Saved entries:

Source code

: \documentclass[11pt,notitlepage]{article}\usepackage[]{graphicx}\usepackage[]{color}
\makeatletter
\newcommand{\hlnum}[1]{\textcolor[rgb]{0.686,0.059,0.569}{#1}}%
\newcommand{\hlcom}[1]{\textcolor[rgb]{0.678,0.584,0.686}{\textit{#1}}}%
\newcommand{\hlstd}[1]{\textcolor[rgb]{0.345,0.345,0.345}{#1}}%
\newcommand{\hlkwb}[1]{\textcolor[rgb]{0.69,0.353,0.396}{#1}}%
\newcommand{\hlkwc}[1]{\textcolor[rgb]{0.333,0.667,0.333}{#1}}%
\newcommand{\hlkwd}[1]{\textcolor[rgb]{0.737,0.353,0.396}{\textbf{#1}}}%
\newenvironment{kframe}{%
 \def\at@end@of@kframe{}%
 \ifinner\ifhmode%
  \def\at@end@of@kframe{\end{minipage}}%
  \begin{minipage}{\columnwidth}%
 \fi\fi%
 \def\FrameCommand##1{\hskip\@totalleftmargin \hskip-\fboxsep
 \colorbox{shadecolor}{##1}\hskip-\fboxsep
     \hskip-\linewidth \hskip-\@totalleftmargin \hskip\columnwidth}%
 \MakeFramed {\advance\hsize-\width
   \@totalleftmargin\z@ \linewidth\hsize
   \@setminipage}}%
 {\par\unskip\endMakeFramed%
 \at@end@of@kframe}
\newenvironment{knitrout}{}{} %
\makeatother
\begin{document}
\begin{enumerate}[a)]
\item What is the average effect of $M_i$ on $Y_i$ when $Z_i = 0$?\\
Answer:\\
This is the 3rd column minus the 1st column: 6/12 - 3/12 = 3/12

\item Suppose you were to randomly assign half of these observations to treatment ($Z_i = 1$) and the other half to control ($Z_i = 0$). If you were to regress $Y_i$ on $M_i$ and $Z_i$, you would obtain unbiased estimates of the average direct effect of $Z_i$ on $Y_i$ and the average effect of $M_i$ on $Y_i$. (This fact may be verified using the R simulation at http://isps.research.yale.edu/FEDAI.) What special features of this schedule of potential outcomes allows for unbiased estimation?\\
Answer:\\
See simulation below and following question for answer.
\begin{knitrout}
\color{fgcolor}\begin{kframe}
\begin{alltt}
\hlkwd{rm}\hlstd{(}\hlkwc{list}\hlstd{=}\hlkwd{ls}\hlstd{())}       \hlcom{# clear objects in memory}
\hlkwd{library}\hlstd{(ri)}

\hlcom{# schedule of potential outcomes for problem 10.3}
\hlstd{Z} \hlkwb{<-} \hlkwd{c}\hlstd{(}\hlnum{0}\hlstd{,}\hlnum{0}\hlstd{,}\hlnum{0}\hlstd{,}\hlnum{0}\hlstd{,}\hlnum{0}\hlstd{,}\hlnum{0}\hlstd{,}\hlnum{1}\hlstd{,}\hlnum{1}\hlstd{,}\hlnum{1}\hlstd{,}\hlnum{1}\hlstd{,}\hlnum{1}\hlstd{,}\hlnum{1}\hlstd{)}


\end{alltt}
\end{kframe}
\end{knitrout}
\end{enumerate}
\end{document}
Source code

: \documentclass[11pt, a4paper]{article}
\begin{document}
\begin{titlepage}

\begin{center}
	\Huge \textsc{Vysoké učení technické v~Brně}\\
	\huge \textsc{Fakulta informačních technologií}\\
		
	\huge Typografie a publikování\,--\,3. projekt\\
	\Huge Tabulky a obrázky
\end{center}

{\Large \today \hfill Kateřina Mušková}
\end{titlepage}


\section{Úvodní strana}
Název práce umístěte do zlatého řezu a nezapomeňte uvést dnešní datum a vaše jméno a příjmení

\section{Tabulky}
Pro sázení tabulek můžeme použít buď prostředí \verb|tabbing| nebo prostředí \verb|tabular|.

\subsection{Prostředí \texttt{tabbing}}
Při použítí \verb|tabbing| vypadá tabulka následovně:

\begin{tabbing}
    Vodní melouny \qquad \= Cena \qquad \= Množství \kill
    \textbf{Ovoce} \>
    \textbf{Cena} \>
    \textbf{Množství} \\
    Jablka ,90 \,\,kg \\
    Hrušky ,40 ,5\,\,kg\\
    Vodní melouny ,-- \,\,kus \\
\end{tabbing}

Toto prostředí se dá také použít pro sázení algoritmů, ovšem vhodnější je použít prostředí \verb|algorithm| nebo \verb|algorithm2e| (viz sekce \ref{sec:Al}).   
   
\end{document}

**Work request**
Each line of the records that contains the string "hlkwb" must be copied.

**Solution to the exercise**
\newcommand{\hlkwb}[1]{\textcolor[rgb]{0.69,0.353,0.396}{#1}}%
\hlstd{Z} \hlkwb{<-} \hlkwd{c}\hlstd{(}\hlnum{0}\hlstd{,}\hlnum{0}\hlstd{,}\hlnum{0}\hlstd{,}\hlnum{0}\hlstd{,}\hlnum{0}\hlstd{,}\hlnum{0}\hlstd{,}\hlnum{1}\hlstd{,}\hlnum{1}\hlstd{,}\hlnum{1}\hlstd{,}\hlnum{1}\hlstd{,}\hlnum{1}\hlstd{,}\hlnum{1}\hlstd{)}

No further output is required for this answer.